Source: Social Science and Medicine, Volume 56, Number 8, April 2003, pp. 1607-1615(9)
There is a continuing debate about the importance of social versus biological factors in the expression of same-sex attraction. Investigation of prevalence, continuities, and changes over time among young adults growing up in a country with a relatively accepting climate to homosexuality is likely to illuminate this debate. Analyses were therefore undertaken of self-reported same-sex attraction at age 21 and 26, in a cohort of about 1000 people born in 1972/3 in one New Zealand city. Participants were also asked about same-sex behaviour and attitudes to same-sex relationships. By age 26, 10.7% of men and 24.5% of women reported being attracted to their own sex at some time.

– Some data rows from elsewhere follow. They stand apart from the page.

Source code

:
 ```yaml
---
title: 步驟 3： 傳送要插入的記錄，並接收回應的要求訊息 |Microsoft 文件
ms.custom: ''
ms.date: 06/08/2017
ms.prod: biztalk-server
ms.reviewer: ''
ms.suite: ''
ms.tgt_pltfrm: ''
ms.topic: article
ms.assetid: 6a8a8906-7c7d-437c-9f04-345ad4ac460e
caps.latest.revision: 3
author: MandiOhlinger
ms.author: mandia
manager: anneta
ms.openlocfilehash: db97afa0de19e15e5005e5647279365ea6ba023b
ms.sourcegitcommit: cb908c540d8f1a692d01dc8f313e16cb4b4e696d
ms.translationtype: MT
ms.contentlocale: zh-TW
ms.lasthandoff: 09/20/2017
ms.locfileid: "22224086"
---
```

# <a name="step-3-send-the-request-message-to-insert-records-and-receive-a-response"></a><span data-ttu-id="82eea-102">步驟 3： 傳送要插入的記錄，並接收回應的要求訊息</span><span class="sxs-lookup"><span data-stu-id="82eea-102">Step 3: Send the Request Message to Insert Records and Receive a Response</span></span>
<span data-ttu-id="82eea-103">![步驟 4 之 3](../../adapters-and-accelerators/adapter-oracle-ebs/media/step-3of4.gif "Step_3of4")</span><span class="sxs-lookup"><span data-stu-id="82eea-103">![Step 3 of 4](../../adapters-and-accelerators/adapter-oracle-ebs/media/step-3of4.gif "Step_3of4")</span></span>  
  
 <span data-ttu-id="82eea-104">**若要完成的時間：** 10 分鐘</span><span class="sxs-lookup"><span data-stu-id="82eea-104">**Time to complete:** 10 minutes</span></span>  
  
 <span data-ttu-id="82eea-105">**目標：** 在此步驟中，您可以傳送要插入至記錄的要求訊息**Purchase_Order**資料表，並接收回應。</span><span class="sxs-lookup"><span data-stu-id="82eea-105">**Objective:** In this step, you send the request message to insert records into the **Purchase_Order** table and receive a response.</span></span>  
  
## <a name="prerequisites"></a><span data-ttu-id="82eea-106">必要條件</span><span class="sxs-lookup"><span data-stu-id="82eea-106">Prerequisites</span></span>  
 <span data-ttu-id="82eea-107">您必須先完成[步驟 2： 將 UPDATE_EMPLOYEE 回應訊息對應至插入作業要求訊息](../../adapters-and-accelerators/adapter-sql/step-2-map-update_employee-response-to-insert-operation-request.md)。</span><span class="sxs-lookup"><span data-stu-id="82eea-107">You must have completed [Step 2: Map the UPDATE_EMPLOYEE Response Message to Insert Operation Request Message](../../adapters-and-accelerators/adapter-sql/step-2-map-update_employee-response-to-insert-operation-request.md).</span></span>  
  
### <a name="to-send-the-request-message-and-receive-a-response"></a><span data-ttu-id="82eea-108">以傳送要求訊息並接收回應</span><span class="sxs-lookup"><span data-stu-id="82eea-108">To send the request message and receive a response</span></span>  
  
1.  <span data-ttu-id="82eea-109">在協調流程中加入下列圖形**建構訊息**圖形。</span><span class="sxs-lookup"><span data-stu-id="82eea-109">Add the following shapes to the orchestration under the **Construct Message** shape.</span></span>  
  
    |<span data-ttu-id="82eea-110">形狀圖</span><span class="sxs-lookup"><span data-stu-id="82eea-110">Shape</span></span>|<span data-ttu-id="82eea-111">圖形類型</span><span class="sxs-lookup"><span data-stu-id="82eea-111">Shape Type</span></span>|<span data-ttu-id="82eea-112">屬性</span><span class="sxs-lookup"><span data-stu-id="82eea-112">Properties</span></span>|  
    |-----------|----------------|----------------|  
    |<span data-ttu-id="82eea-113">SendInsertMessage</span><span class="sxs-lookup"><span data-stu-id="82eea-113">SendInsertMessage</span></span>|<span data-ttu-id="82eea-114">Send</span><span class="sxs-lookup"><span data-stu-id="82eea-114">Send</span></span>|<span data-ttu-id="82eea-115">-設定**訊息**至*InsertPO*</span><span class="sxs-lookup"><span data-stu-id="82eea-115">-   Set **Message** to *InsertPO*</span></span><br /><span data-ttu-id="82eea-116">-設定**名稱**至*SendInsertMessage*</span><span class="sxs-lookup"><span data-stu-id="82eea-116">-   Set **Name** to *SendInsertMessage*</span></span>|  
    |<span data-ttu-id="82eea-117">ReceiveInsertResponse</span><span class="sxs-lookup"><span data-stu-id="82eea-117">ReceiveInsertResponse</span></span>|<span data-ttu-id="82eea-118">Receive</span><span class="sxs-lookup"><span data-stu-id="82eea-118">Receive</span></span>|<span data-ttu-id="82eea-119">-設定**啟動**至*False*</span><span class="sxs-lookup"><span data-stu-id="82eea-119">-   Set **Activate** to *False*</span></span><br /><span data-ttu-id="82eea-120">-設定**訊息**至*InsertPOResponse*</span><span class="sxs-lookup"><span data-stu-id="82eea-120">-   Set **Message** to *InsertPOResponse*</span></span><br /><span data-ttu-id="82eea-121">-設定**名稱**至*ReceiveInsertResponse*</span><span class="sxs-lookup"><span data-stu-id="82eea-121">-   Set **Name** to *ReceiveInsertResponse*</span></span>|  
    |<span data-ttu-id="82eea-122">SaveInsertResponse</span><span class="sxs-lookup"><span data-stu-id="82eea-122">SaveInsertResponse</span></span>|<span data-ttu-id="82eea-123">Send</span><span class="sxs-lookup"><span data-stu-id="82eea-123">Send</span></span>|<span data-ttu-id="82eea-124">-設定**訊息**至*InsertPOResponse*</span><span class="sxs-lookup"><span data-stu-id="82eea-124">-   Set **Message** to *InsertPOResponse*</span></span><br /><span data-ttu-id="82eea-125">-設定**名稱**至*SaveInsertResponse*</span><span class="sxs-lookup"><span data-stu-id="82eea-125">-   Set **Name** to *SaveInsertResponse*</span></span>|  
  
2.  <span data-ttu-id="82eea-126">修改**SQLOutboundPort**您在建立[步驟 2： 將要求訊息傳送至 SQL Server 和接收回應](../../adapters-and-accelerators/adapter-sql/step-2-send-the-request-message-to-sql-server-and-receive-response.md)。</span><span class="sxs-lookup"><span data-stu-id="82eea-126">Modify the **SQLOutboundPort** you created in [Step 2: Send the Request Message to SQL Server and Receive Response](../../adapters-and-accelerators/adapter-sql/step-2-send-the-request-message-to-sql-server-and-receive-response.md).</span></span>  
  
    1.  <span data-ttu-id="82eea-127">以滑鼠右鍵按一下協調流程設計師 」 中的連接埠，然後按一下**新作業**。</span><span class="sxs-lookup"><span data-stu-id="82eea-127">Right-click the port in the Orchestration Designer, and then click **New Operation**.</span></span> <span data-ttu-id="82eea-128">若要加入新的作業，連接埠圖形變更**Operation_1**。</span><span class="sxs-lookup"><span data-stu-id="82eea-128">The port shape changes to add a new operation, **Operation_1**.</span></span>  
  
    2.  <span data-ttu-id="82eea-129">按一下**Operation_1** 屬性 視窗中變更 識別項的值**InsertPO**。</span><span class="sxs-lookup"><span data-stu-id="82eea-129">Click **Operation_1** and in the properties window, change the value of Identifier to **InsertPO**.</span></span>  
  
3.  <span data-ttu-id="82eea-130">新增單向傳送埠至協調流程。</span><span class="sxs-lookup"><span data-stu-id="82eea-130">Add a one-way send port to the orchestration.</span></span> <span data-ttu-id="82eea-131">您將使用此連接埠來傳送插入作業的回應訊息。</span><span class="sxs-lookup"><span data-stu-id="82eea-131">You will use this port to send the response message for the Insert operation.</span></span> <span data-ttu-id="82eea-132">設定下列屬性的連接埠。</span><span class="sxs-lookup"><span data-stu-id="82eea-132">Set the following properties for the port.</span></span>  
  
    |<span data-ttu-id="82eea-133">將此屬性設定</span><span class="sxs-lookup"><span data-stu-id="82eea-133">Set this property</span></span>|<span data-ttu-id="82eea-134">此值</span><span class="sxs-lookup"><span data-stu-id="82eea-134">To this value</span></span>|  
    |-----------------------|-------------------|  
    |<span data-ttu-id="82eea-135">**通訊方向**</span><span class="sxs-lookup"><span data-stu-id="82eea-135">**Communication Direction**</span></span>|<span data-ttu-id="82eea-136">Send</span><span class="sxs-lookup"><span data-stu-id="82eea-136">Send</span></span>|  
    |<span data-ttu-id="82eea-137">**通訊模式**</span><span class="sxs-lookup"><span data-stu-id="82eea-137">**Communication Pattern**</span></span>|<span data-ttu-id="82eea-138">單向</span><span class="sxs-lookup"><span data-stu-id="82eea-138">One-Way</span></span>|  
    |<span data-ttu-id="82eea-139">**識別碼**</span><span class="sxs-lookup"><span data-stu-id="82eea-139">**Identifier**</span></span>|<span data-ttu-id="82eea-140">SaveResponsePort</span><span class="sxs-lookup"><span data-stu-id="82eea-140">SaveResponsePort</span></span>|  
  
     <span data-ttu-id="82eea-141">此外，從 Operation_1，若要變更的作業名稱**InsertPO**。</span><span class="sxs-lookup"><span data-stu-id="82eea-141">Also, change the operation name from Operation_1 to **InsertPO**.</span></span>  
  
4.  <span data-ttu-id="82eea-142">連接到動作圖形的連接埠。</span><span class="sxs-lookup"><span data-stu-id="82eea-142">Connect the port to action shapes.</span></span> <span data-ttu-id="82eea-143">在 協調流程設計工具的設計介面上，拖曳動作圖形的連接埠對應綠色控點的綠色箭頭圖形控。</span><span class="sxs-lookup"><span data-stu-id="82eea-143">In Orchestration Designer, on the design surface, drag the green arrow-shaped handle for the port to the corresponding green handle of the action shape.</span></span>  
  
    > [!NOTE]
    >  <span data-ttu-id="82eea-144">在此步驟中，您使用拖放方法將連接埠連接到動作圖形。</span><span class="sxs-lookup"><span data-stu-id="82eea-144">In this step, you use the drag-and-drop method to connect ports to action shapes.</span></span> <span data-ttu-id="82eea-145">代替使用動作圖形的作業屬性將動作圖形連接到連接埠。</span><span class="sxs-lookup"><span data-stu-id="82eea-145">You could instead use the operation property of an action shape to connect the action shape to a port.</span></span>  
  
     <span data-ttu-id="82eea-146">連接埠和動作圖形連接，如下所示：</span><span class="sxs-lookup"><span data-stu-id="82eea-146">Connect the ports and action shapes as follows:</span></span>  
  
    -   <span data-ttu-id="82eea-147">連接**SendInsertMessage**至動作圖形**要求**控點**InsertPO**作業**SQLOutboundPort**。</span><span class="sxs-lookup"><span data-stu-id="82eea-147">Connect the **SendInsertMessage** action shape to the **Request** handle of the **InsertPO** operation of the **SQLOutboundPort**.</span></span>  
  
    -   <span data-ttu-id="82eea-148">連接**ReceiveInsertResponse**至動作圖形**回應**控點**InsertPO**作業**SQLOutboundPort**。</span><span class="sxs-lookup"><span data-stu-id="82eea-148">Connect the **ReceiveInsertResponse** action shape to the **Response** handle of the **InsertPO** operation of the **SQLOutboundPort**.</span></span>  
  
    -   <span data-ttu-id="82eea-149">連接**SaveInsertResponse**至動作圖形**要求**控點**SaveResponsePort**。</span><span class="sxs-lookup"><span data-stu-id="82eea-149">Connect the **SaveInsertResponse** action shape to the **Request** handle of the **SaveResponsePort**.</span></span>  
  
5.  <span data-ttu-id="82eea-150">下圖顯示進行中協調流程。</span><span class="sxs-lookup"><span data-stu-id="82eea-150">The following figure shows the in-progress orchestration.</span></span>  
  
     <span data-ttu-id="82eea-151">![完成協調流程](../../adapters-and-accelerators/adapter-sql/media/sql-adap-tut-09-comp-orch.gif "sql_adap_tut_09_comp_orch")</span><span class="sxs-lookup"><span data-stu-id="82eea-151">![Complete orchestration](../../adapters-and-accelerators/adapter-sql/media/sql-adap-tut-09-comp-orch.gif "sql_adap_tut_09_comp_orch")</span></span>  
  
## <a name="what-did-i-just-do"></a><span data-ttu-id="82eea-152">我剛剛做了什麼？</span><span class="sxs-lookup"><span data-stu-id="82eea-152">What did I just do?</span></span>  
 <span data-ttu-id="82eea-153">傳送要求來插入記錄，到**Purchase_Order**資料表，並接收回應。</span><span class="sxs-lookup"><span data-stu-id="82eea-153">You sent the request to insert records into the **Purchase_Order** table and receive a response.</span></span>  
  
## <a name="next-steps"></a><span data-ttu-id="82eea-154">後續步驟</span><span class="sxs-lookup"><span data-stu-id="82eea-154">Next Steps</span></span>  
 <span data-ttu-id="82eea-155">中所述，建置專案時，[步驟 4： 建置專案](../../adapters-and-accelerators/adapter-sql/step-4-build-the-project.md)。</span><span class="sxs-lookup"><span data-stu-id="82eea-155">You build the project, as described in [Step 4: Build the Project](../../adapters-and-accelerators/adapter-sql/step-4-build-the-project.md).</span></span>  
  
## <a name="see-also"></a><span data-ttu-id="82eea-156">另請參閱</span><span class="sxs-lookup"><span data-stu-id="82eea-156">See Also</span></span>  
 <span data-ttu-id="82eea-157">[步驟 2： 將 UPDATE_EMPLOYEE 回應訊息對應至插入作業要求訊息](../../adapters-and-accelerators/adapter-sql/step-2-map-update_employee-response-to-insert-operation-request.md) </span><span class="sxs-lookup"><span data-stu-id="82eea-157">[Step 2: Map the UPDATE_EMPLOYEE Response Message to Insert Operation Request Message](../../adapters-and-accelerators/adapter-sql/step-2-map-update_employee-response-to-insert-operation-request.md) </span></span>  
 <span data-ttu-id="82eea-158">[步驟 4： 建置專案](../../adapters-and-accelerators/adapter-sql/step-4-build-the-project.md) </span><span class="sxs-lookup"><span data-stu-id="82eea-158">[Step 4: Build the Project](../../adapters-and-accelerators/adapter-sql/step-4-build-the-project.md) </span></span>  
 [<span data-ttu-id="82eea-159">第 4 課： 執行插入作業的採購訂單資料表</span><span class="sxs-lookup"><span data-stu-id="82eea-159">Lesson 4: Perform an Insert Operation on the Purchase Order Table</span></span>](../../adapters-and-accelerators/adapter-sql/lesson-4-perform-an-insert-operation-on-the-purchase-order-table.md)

This dropped to 5.6% of men and 16.4% of women who reported some current same-sex attraction. Current attraction predominantly to their own sex or equally to both sexes (major attraction) was reported by 1.6% of men and 2.1% of women. Occasional same-sex attraction, but not major attraction, was more common among the most educated. Between age 21 and 26, slightly more men moved away from an exclusive heterosexual attraction (1.9% of all men) than moved towards it (1.0%), while for women, many more moved away (9.5%) than towards (1.3%) exclusive heterosexual attraction. These findings show that much same-sex attraction is not exclusive and is unstable in early adulthood, especially among women. The proportion of women reporting some same-sex attraction in New Zealand is high compared both to men, and to women in the UK and US. These observations, along with the variation with education, are consistent with a large role for the social environment in the acknowledgement of same-sex attraction. The smaller group with major same-sex attraction, which changed less over time, and did not differ by education, is consistent with a basic biological dimension to sexual attraction. Overall these findings argue against any single explanation for homosexual attraction.
Some of my critics will no doubt say so what, but I had not thought before about why SSA in women would be more prevalent in New Zealand. Any guesses?